More complex assumptions concern what happens in other people's heads. Whenever we're with another being, we thus can't help but form expections abouth what this being feels, believes, desires, and so on. Many studies have shown how and why these expectations are useful in 'normal' situations, but also that they are not infallible.
Tom Hanks giving a perfect illustration of the uncanny valley in Polar Express (2005).
When they fail, two things happen: First, cognition becomes slower and more effortful (because it needs to find out which expectations were violated, and why). Second, positive mental states such as visual pleasure, flow or immersion get interrupted and replaced by neutral or even negative ones such as confusion or disgust.
This has been researched for the problem of visual realism and is now known by everyone under the name 'uncanny valley'. What is less known is that it doesn't just apply to imagery but also to motions and behaviors, as illustrated by various GIFs throughout this post.

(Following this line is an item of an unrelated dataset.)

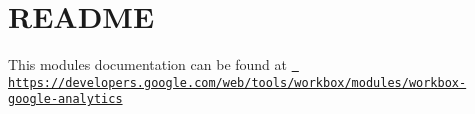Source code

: \chapter{README}
\hypertarget{md_pkiclassroomrescheduler_2src_2main_2frontend_2node__modules_2workbox-google-analytics_2_r_e_a_d_m_e}{}\label{md_pkiclassroomrescheduler_2src_2main_2frontend_2node__modules_2workbox-google-analytics_2_r_e_a_d_m_e}
This module\textquotesingle{}s documentation can be found at \href{https://developers.google.com/web/tools/workbox/modules/workbox-google-analytics}{\texttt{ https\+://developers.\+google.\+com/web/tools/workbox/modules/workbox-\/google-\/analytics}}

One of the most robust findings from cognitive science over the last two decades is that most cognition and virtually all perception is automatic. Summarized as 'System 1' in Daniel Kahneman's Thinking, Fast and Slow, automatic cognition is fast, involuntary, expectation-driven and emotional.
The automatic nature of social cognition can be illustrated through a classic experiment by Fritz Heider and Marianne Simmel, first published in 1944. The researchers presented an extended version of the clip shown here to ordinary people and had them describe 'what they see'.
Virtually all subjects spontaneously described the three moving shapes as agents and constructed a story around the events, typically one about the large triangle 'bullying' the smaller one, the circle 'feeling scared', and so on. Try for yourself to see meaningless movements instead of meaningful social actions when looking at the clip - it's almost impossible.